Furthermore, there is an appreciation to the achievements and dedication of activists that deterred them from calling themselves activists. These people referred to their occasional participation and the fact that Blank Noise is not the main priority in their lives as a student or young professional despite being a cause they are passionate about. As reflected in the opening quote, being an activist for some participants also means deeply reflecting on their self position in terms of class, acknowledging their privileges, and putting themselves in a position that will enable them to imagine the experience of people who are also affected by the issue but has a different position in the society. In other words, being an activist is not just about doing but also about critically reflecting on one’s position in relation to the issue and how it influences the way an issue is being pushed forward. Thinking that they are not up to these standards, these youth choose to call themselves ‘volunteers’, ‘helpers’, or ‘supporters’.

Youth: The Activist, the Apathetic, and the Everyday

“Blank Noise is a public and community street arts collective that is volunteer-led and attempts to create public dialogue on the issue of street sexual violence and eve teasing.”

(Jasmeen Patheja)

“... a group of people against street sexual harassment and eve teasing.”

(Kunal Ashok, men, 29)

“... an idea that really works.”

(Neha Bhat, 19)

As clarified before, the participants did not use the words ‘movement’ and very few used ‘activism’ during our conversations. Instead, the terms they used to describe Blank Noise are represented in the quotes above: collective, community, group, project, and even as an idea. These phrases do not carry the same political baggage that ‘movement’ or ‘activism’ would; they also do not conjure a particular imagination that the other two terms would. These phrases are de-politicized and informal; they imply fluidity, lack of hierarchy, and room for manoeuvre.

The implied meanings in the terms reflect the debates on the average youth and political engagement. For the past decade, various youth scholars criticized the dichotomy of youth as either activists or apathetic in explaining the global trend of decreased youth participation in formal politics.

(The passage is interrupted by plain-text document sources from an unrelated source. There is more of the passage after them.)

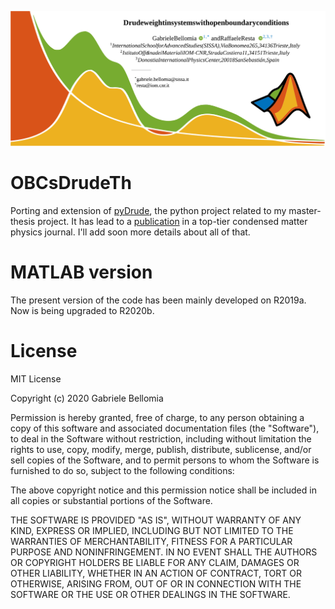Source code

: ![matDrudeBanner](picReadme/repository-banner.svg?sanitize=true)
# OBCsDrudeTh

Porting and extension of [pyDrude](https://github.com/Bellomia/pyDrude), the python project related to my master-thesis project. It has lead to a [publication](https://journals.aps.org/prb/accepted/92076Oa2H3a11a4af1b66a5040eb215b6f2ca66fb) in a top-tier condensed matter physics journal. I'll add soon more details about all of that.

# MATLAB version
The present version of the code has been mainly developed on R2019a. Now is being upgraded to R2020b.

# License
MIT License

Copyright (c) 2020 Gabriele Bellomia

Permission is hereby granted, free of charge, to any person obtaining a copy of this software and associated documentation files (the "Software"), to deal in the Software without restriction, including without limitation the rights to use, copy, modify, merge, publish, distribute, sublicense, and/or sell copies of the Software, and to permit persons to whom the Software is furnished to do so, subject to the following conditions:

The above copyright notice and this permission notice shall be included in all copies or substantial portions of the Software.

THE SOFTWARE IS PROVIDED "AS IS", WITHOUT WARRANTY OF ANY KIND, EXPRESS OR IMPLIED, INCLUDING BUT NOT LIMITED TO THE WARRANTIES OF MERCHANTABILITY, FITNESS FOR A PARTICULAR PURPOSE AND NONINFRINGEMENT. IN NO EVENT SHALL THE AUTHORS OR COPYRIGHT HOLDERS BE LIABLE FOR ANY CLAIM, DAMAGES OR OTHER LIABILITY, WHETHER IN AN ACTION OF CONTRACT, TORT OR OTHERWISE, ARISING FROM, OUT OF OR IN CONNECTION WITH THE SOFTWARE OR THE USE OR OTHER DEALINGS IN THE SOFTWARE.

The activists are either politically active Digital Natives engaged in new forms of social movements influenced heavily by new media or sub-cultural resistances, which only account for a fraction of the youth population that are mostly completely apathetic. This dichotomy ignored the ‘broad “mainstream” young people who are neither deeply apathetic about politics on unconventionally engaged’ (Harris et al, 2010).

These mainstream young people actually are socially and politically engaged in ‘everyday activism’ (Bang, 2004; Harris et al, 2010). These are young people who are personalizing politics by adopting causes in their daily behaviour and lifestyle, for instance by purchasing only Fair Trade goods, or being very involved in a short term concrete project but then stopping and moving on to other activities. The emergence of these everyday activists are explained by the dwindling authority of the state in the emergence of major corporations as political powers (Castells, 2009) and youth’s decreased faith in formal political structures which also resulted in decreased interest in collectivist, hierarchical social movements in favour of a more individualized form of activism (Harris et al, 2010). Internet and new media technologies are credited as an enabling factor, being a space and a medium for young people to express their everyday activism.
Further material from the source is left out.